(The input):
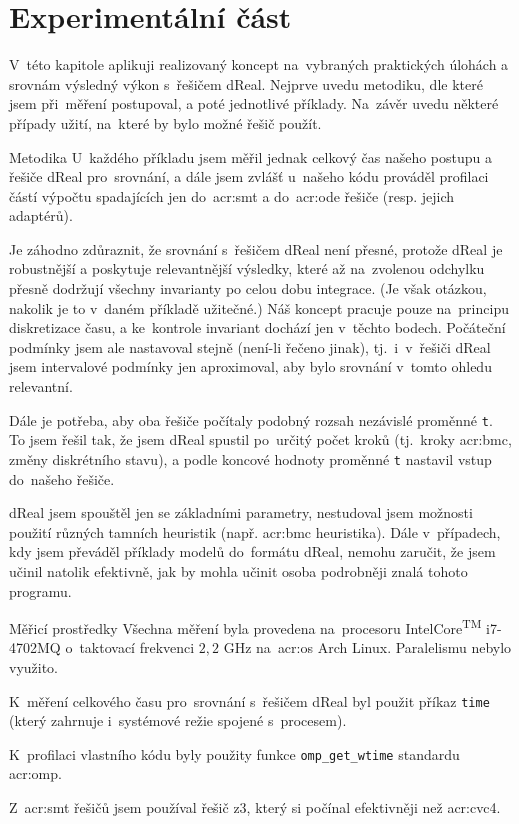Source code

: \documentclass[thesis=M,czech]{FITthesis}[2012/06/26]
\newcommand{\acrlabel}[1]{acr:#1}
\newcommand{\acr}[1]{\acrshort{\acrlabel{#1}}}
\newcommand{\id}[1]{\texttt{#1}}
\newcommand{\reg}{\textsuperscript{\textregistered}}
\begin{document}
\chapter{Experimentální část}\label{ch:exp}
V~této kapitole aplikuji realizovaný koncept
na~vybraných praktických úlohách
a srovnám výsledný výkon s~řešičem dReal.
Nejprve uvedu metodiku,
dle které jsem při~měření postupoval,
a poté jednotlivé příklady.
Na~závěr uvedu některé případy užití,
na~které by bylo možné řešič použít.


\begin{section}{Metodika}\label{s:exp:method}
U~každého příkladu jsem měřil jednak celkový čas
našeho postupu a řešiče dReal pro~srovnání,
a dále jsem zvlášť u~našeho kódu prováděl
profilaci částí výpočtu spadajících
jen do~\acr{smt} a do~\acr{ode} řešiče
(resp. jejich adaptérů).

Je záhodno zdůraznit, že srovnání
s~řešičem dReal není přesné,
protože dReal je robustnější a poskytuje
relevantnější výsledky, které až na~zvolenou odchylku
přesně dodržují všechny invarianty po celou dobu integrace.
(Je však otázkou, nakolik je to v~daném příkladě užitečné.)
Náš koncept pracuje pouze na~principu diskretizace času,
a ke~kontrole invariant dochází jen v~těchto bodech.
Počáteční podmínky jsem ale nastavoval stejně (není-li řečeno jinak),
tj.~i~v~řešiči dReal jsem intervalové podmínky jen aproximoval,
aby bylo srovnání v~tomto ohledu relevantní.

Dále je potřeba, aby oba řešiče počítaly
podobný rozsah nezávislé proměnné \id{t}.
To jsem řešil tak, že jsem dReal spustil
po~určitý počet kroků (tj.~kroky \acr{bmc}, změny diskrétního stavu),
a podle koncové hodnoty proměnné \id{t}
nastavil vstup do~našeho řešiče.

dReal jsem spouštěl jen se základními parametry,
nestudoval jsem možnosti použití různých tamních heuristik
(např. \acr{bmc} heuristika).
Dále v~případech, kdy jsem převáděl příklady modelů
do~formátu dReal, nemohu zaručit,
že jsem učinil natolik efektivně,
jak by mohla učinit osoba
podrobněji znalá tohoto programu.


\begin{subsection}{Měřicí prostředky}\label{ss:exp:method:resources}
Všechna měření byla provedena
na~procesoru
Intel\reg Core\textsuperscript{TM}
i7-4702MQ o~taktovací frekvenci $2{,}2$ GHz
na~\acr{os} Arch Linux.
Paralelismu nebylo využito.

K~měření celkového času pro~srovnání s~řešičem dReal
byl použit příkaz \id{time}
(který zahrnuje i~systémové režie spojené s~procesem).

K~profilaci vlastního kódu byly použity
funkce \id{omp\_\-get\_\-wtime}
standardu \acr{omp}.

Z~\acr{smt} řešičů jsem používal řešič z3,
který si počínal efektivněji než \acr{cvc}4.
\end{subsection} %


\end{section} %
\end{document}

(Exercise): Identify the lines in the entries above that contain "našeho", then copy them out.

(Task response):
našeho postupu a řešiče dReal pro~srovnání,
a dále jsem zvlášť u~našeho kódu prováděl
nastavil vstup do~našeho řešiče.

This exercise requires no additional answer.